With the palms of his hands Asabri answered that he would not. Inwardly, it was as if he had been made of smiles; but he showed them a stern countenance when he said:

“One thing! Before I touch this money, is there blood on it?”

“High hands only,” said the sullen brigand; but the youngest protested.

“Indeed, yes,” he said, “there is blood upon it. Look, see, and behold!”

He bared a breast on which the skin was fine and satiny like a woman’s, and they saw in the firelight the cicatrice of a newly healed wound.

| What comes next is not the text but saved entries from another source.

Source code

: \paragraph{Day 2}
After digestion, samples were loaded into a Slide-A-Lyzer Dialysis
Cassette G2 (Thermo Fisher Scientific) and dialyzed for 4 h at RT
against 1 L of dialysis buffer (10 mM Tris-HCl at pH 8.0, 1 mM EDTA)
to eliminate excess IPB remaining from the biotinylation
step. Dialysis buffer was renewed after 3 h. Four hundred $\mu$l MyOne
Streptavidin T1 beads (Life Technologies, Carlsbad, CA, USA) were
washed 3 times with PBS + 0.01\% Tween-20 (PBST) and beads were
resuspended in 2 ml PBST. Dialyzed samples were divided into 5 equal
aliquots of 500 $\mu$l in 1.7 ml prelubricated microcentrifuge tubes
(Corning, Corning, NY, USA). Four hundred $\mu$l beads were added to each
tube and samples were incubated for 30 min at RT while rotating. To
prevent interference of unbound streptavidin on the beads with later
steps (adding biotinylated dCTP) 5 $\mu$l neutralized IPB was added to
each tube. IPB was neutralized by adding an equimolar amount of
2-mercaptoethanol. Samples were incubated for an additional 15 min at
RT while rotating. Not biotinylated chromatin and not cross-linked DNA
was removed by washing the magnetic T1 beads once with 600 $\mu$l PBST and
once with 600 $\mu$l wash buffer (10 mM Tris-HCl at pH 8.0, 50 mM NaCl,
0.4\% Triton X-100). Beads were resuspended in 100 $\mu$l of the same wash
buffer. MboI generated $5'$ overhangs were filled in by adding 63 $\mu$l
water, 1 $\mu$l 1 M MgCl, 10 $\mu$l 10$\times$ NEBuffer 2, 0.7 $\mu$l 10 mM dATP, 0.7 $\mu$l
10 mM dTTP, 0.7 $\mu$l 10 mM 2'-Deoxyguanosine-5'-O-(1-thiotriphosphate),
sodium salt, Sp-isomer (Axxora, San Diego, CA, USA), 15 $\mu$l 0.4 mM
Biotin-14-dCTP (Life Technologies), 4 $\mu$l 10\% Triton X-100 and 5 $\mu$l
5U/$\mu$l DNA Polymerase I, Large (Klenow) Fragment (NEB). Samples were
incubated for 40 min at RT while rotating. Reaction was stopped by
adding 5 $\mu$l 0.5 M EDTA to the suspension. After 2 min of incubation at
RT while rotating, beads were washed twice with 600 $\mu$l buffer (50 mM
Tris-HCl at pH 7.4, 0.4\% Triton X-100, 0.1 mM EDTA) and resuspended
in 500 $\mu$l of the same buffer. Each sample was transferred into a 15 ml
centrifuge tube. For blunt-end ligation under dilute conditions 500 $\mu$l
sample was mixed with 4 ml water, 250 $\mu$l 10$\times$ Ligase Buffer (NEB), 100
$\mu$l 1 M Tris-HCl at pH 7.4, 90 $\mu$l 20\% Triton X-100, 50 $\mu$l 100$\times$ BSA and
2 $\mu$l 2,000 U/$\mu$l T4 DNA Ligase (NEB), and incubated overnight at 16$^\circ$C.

“A few drops of mine,” he said proudly. “May they bring the money luck.”

“One thing more,” said Asabri; “I have said that I will mend your fortunes. What sum apiece would make you comfortable for the rest of your days and teach you to see the evil in your present manner of life?”

“If the money were to be doubled,” said the sullen brigand, “then each of us could have what he most desires.”

“And what is that?” asked the banker.

“For me,” said the sullen brigand, “there is a certain piece of land upon which are grapes, figs, and olives.”

The second brigand said: “I am a waterman by birth and by longing. If I could purchase a certain barge upon which I have long had an eye, I should do well and honestly in the world, and happily.”

“And you? What do you want?” Asabri smiled paternally in the face of the youngest brigand.

This one showed his beautiful teeth a moment, and drew the rags together over his scarred breast.

“I am nineteen years of age,” he said, and his eyes glistened. “There is a girl, sir, in my village. Her eyes are like velvet; her skin is smooth as custard. She is very beautiful. If I could go to her father with a certain sum of money, he would not ask where I had gotten it–that is why I have robbed on the highway. He would merely stretch forth his hands and roll his fat eyes heavenward, and say: ‘Bless you, my children.'”

“But the girl,” said Asabri.

“It is wonderful,” said the youngest brigand, “how she loves me. And when I told her that I was going upon the road to earn the moneys necessary for our happiness, she said that she would climb down from her window at night and come with me. But,” he concluded unctuously, “I pointed out to her that from sin springs nothing but unhappiness.”

“We formed a fellowship, we three,” said the second brigand, “and swore an oath: to take from the world so much as would make us happy, and no more.”

“My friends,” said Asabri, “there are worse brigands than yourselves living in palaces.”

The fog had lifted, and it was beginning to grow light. Asabri gathered up the heavy bag of money and prepared to depart.

“How long,” said the sullen brigand, “with all respect, before your own fortunes will be mended, sir, and ours?”

“You are quite sure you know nothing of stocks?”

“Nothing, excellency.”

“Then listen. They shall be mended to-day. To-morrow come to my bank—-“

“Oh, sir, we dare not show our faces in Rome.”

“Very well, then; to-morrow at ten sharp I shall leave Rome in a motor-car. Watch for me along the Appian Way.”

He shook them by their brown, grimy hands, mounted the impatient Biddy, and was gone–blissfully smiling.

Upon reaching Rome he rode to his palace and assured Luigi the valet that all was well. Then he bathed, changed, breakfasted, napped, and drove to the hospital of Our Lady in Emergencies. He saw the superior and gave her the leather bag containing the brigands’ savings.

“For my sins,” he said. “I have told lies half the night.”

Then he drove to his great banking house and sent for the cashier.

“Make me up,” said he, “three portable parcels of fifty thousand lire each.”

The next day at ten he left Rome in a black and beauteous motor-car, and drove slowly along the Appian Way. He had left his mechanic behind, and was prepared to renew his tires and his youth. Packed away, he had luncheon and champagne enough for four; and he had not forgotten to bring along the three parcels of money.